While a section of the Fata population has welcomed the proposed changes in the Frontier Crimes Regulation (FCR), another section has expressed dissatisfaction. In normal times such differences might not have mattered but in the situation created by a prolonged armed conflict this is not a good omen for the reform effort
An unfortunate consequence was the ANP chief’s angry rejection of the reform package on the ground that his party, senior partner in the Frontier coalition, had not been consulted. Now, presumably after the governor’s declaration that the question of Fata’s integration with the settled areas has been deferred, the Frontier chief minister has said that the confusion/misunderstanding has been cleared.
However, in view of the ANP’s strong demand for the tribal belt’s earliest possible merger with Pakhtunkhwa (NWFP) the issue is unlikely to die down. One does not know what Governor Owais Ghani meant when he said that the mistake committed in the Malakand division would not be repeated. Such statements do not inspire confidence because Pakistani authorities’ record of learning from their mistakes is pretty dismal.

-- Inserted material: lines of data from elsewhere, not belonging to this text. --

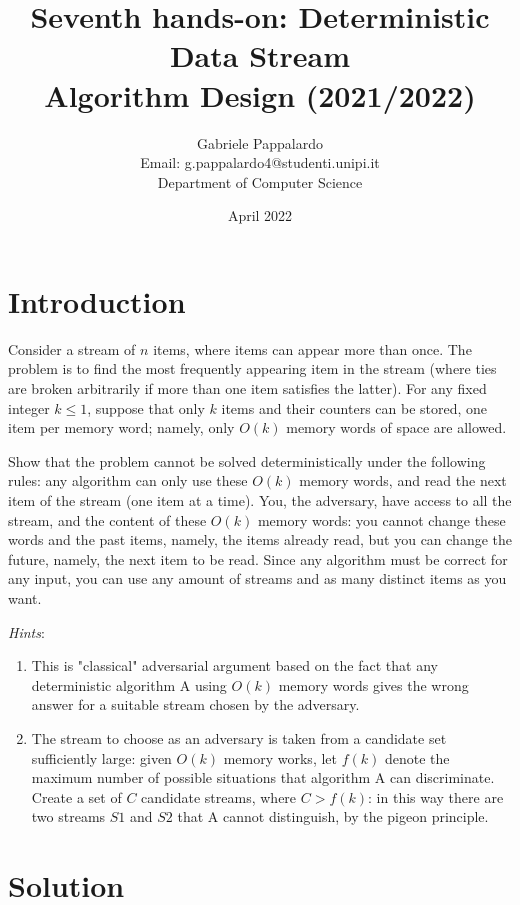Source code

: \documentclass{article}
\title{Seventh hands-on: Deterministic Data Stream \\[1ex] \large Algorithm Design (2021/2022)}
\author{Gabriele Pappalardo\\Email: g.pappalardo4@studenti.unipi.it\\Department of Computer Science}
\date{April 2022}
\begin{document}
\maketitle

\section{Introduction}

Consider a stream of $n$ items, where items can appear more than once. The problem is to find the most frequently appearing item in the stream (where ties are broken arbitrarily if more than one item satisfies the latter). 
For any fixed integer $k \le 1$, suppose that only $k$ items and their counters can be stored, one item per memory word; namely, 
only $O(k)$ memory words of space are allowed. 
\newline

\noindent Show that the problem cannot be solved deterministically under the following rules: any algorithm can only use these $O(k)$ memory words, and read the next item of the stream (one item at a time). 
You, the adversary, have access to all the stream, and the content of these $O(k)$ memory words: 
you cannot change these words and the past items, namely, the items already read, but you can change the future, 
namely, the next item to be read. Since any algorithm must be correct for any input, you can use any amount of streams and as many distinct items as you want.  
\newline

\noindent \textit{Hints}:
\begin{enumerate}
    \item This is "classical" adversarial argument based on the fact that any deterministic algorithm A using $O(k)$ memory words gives the wrong answer for a suitable stream chosen by the adversary. 
    \item The stream to choose as an adversary is taken from a candidate set sufficiently large: given $O(k)$ memory works, let $f(k)$ denote the maximum number of possible situations that algorithm A can discriminate. Create a set of $C$ candidate streams, where $C > f(k)$: in this way there are two streams $S1$ and $S2$ that A cannot distinguish, by the pigeon principle. 
\end{enumerate}

\section{Solution}
\end{document}
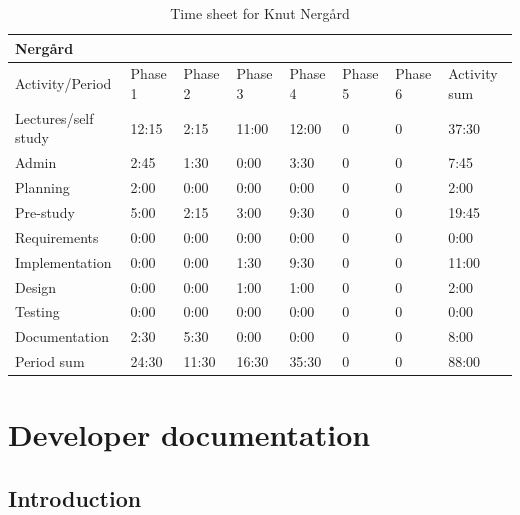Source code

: \documentclass[11pt]{book}
\begin{document}
\begin{table}[H]
\centering
\begin{tabular}{| l | l | l | l | l | l | l | l |}
    \hline
    Nergård             &          &          &          &          &             &             &              \\ \hline         
    Activity/Period     & Phase 1  & Phase 2  & Phase  3 & Phase 4  & Phase 5     & Phase 6     & Activity sum \\ \hline
    Lectures/self study & 12:15    & 2:15     & 11:00    & 12:00    & 0           & 0           & 37:30        \\ \hline
    Admin               & 2:45     & 1:30     & 0:00     & 3:30     & 0           & 0           & 7:45         \\ \hline
    Planning            & 2:00     & 0:00     & 0:00     & 0:00     & 0           & 0           & 2:00         \\ \hline
    Pre-study           & 5:00     & 2:15     & 3:00     & 9:30     & 0           & 0           & 19:45        \\ \hline
    Requirements        & 0:00     & 0:00     & 0:00     & 0:00     & 0           & 0           & 0:00         \\ \hline
    Implementation      & 0:00     & 0:00     & 1:30     & 9:30     & 0           & 0           & 11:00        \\ \hline
    Design              & 0:00     & 0:00     & 1:00     & 1:00     & 0           & 0           & 2:00         \\ \hline
    Testing             & 0:00     & 0:00     & 0:00     & 0:00     & 0           & 0           & 0:00         \\ \hline
    Documentation       & 2:30     & 5:30     & 0:00     & 0:00     & 0           & 0           & 8:00         \\ \hline
    Period sum          & 24:30    & 11:30    & 16:30    & 35:30    & 0           & 0           & 88:00        \\ \hline
\end{tabular}
\caption{Time sheet for Knut Nergård}
\label{tab:appendix_timesheets_knut}
\end{table}

\chapter{Developer documentation}\label{chap:documentation}
\section{Introduction}
\end{document}
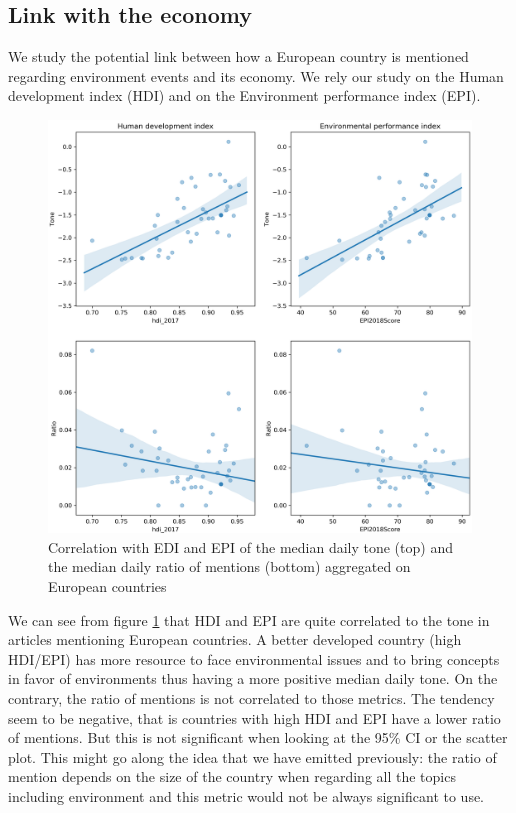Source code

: \documentclass[11pt]{article}
\begin{document}
\subsection{Link with the economy}
We study the potential link between how a European country is mentioned regarding environment events and its economy. We rely our study on the Human development index (HDI) and on the Environment performance index (EPI).
\begin{figure}[h]
   \includegraphics[scale=0.3]{corre_europe.png}
    \caption{\label{corre} Correlation with EDI and EPI of the median daily tone (top) and the median daily ratio of mentions (bottom) aggregated on European countries}
\end{figure}

We can see from figure \ref{corre} that HDI and EPI are quite correlated to the tone in articles mentioning European countries. A better developed country (high HDI/EPI) has more resource to face environmental issues and to bring concepts in favor of environments thus having a more positive median daily tone. On the contrary, the ratio of mentions is not correlated to those metrics. The tendency seem to be negative, that is countries with high HDI and EPI have a lower ratio of mentions. But this is not significant when looking at the 95\% CI or the scatter plot. This might go along the idea that we have emitted previously: the ratio of mention depends on the size of the country when regarding all the topics including environment and this metric would not be always significant to use.
\end{document}

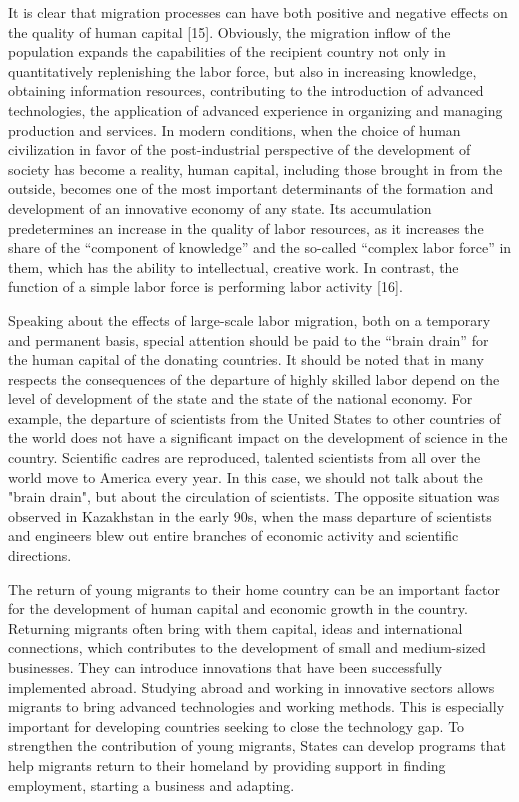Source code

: It is clear that migration processes can have both positive and negative
effects on the quality of human capital {[}15{]}. Obviously, the
migration inflow of the population expands the capabilities of the
recipient country not only in quantitatively replenishing the labor
force, but also in increasing knowledge, obtaining information
resources, contributing to the introduction of advanced technologies,
the application of advanced experience in organizing and managing
production and services. In modern conditions, when the choice of human
civilization in favor of the post-industrial perspective of the
development of society has become a reality, human capital, including
those brought in from the outside, becomes one of the most important
determinants of the formation and development of an innovative economy
of any state. Its accumulation predetermines an increase in the quality
of labor resources, as it increases the share of the ``component of
knowledge'' and the so-called ``complex labor force'' in them, which has
the ability to intellectual, creative work. In contrast, the function of
a simple labor force is performing labor activity {[}16{]}.

Speaking about the effects of large-scale labor migration, both on a
temporary and permanent basis, special attention should be paid to the
``brain drain'' for the human capital of the donating countries. It
should be noted that in many respects the consequences of the departure
of highly skilled labor depend on the level of development of the state
and the state of the national economy. For example, the departure of
scientists from the United States to other countries of the world does
not have a significant impact on the development of science in the
country. Scientific cadres are reproduced, talented scientists from all
over the world move to America every year. In this case, we should not
talk about the "brain drain", but about the circulation of scientists.
The opposite situation was observed in Kazakhstan in the early 90s, when
the mass departure of scientists and engineers blew out entire branches
of economic activity and scientific directions.

The return of young migrants to their home country can be an important
factor for the development of human capital and economic growth in the
country. Returning migrants often bring with them capital, ideas and
international connections, which contributes to the development of small
and medium-sized businesses. They can introduce innovations that have
been successfully implemented abroad. Studying abroad and working in
innovative sectors allows migrants to bring advanced technologies and
working methods. This is especially important for developing countries
seeking to close the technology gap. To strengthen the contribution of
young migrants, States can develop programs that help migrants return to
their homeland by providing support in finding employment, starting a
business and adapting.

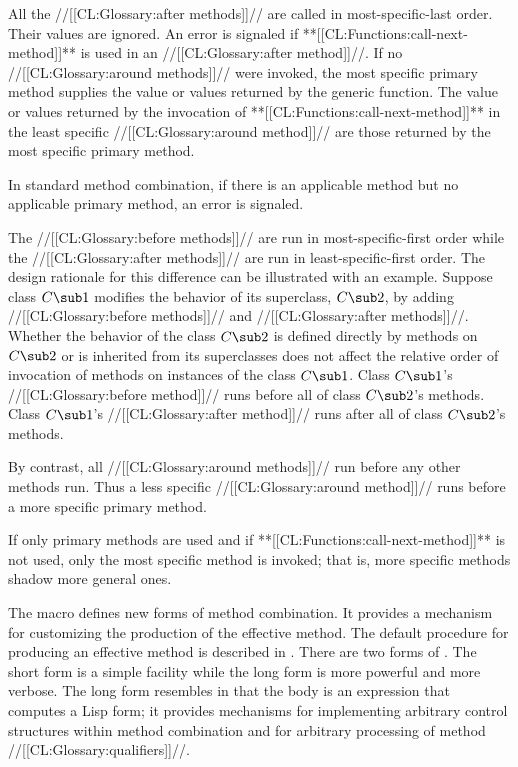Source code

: \itemitem{--} All the //[[CL:Glossary:after methods]]// are called in
most-specific-last order.  Their values are ignored.
An error is signaled if **[[CL:Functions:call-next-method]]** is used in an
//[[CL:Glossary:after method]]//.
\endlist
\itemitem{\bull} If no //[[CL:Glossary:around methods]]// were invoked, the most
specific primary method supplies the value or values returned by the
generic function.  The value or values returned by the invocation of
**[[CL:Functions:call-next-method]]** in the least specific //[[CL:Glossary:around method]]// are
those returned by the most specific primary method.

\endlist

In standard method combination, if there is an applicable method
but no applicable primary method, an error is signaled.
     
The //[[CL:Glossary:before methods]]// are run in most-specific-first order while
the //[[CL:Glossary:after methods]]// are run in least-specific-first order.  The
design rationale for this difference can be illustrated with an
example.  Suppose class $C\sub 1$ modifies the behavior of its
superclass, $C\sub 2$, by adding //[[CL:Glossary:before methods]]// and //[[CL:Glossary:after methods]]//.
Whether the behavior of the class $C\sub 2$ is defined
directly by methods on $C\sub 2$ or is inherited from its superclasses
does not affect the relative order of invocation of methods on
instances of the class $C\sub 1$.  Class $C\sub 1$'s 
//[[CL:Glossary:before method]]// runs before all of class $C\sub 2$'s methods.  
Class $C\sub 1$'s //[[CL:Glossary:after method]]// runs after all of class $C\sub 2$'s methods.

By contrast, all //[[CL:Glossary:around methods]]// run before any other methods
run.  Thus a less specific //[[CL:Glossary:around method]]// runs before a more
specific primary method.

If only primary methods are used and if **[[CL:Functions:call-next-method]]** is not
used, only the most specific method is invoked; that is, more specific
methods shadow more general ones. 

\endsubsubsection%

           
The macro  defines new forms of method
combination.  It provides a mechanism for customizing the production
of the effective method. The default procedure for producing an
effective method is described in \secref\DeterminingtheEffectiveMethod.
There are two forms of
.  The short form is a simple facility while
the long form is more powerful and more verbose.  The long form
resembles  in that the body is an expression that
computes a Lisp form; it provides mechanisms for implementing
arbitrary control structures within method combination and for
arbitrary processing of method //[[CL:Glossary:qualifiers]]//.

That this is not the time to expect the tribal population to compromise their autonomous status is obvious; the ongoing conflict has sharpened their sense of a distinct identity and not dulled it. But this will not justify any step that amounts to shutting the door on the tribal people’s entry into the national mainstream. Let cautiousness not mean giving up progress altogether.
It is in this context that the decision to allow political parties in Fata, one of the major proposals revealed so far, should be viewed. Although some political parties have already been active in the tribal belt the effort to force the pace in this direction may raise a controversy. Effective political parties can undermine tribal loyalties and threaten the privileges of tribal chiefs and the new cleric-warlords. The latter know this too well and that is why political party cadres were targeted in the Malakand division.
Another important proposal envisages the elimination of FCR provisions that allow inhuman punishments and treatment of suspects. That women and children should not be thrown in prison is a reform measure that should have been carried out long ago. The provision of bail facilities will also be welcomed as a forward step. But it seems it has not been possible to take a forthright stand on the issue of collective liability for offences.
The concept of punishing a whole village or a tribe for a crime committed by one of its members militates against the basic norms of justice. Now it is said the family of an offender will be liable for punishment. This is unlikely to be accepted as a happy or even rational compromise.
A similar compromise is evident in the proposal to set up a tribunal “with the powers of a high court” to hear appeals from decisions by jirgas/political agents. This is no doubt an improvement upon the formula reportedly advanced by the pro-FCR bureaucracy under which the appeals were to lie with the provincial home secretary. But is the establishment of a high court bench in Fata really so difficult that a stand-in institution has been thought of?
Even more important than the nature of the appellate forum is the body of laws, procedural as well as substantive, that will be applied. One should indeed like to know more about any changes that are proposed to be made in the rules/procedures under the FCR.
Maybe the undisclosed provisions of the FCR amendment have some commendable features, in which case the sooner they are revealed the better. In particular one is interested in finding out whether any thought has been given to the insufferably bad conditions in Fata prisons and lockups. The freedom allowed to political agents to send convicts to prisons in settled districts also needs to be reviewed. The authorities of these jails should have the possibility of satisfying themselves that the wretches given in their custody have had the benefit of due process.
The present installment of the FCR reform thus has all the features of a halfway house. Such houses can be good or bad depending upon the side they open on, and this one will satisfy the people only if it opens on to the highway for post-tribal social development.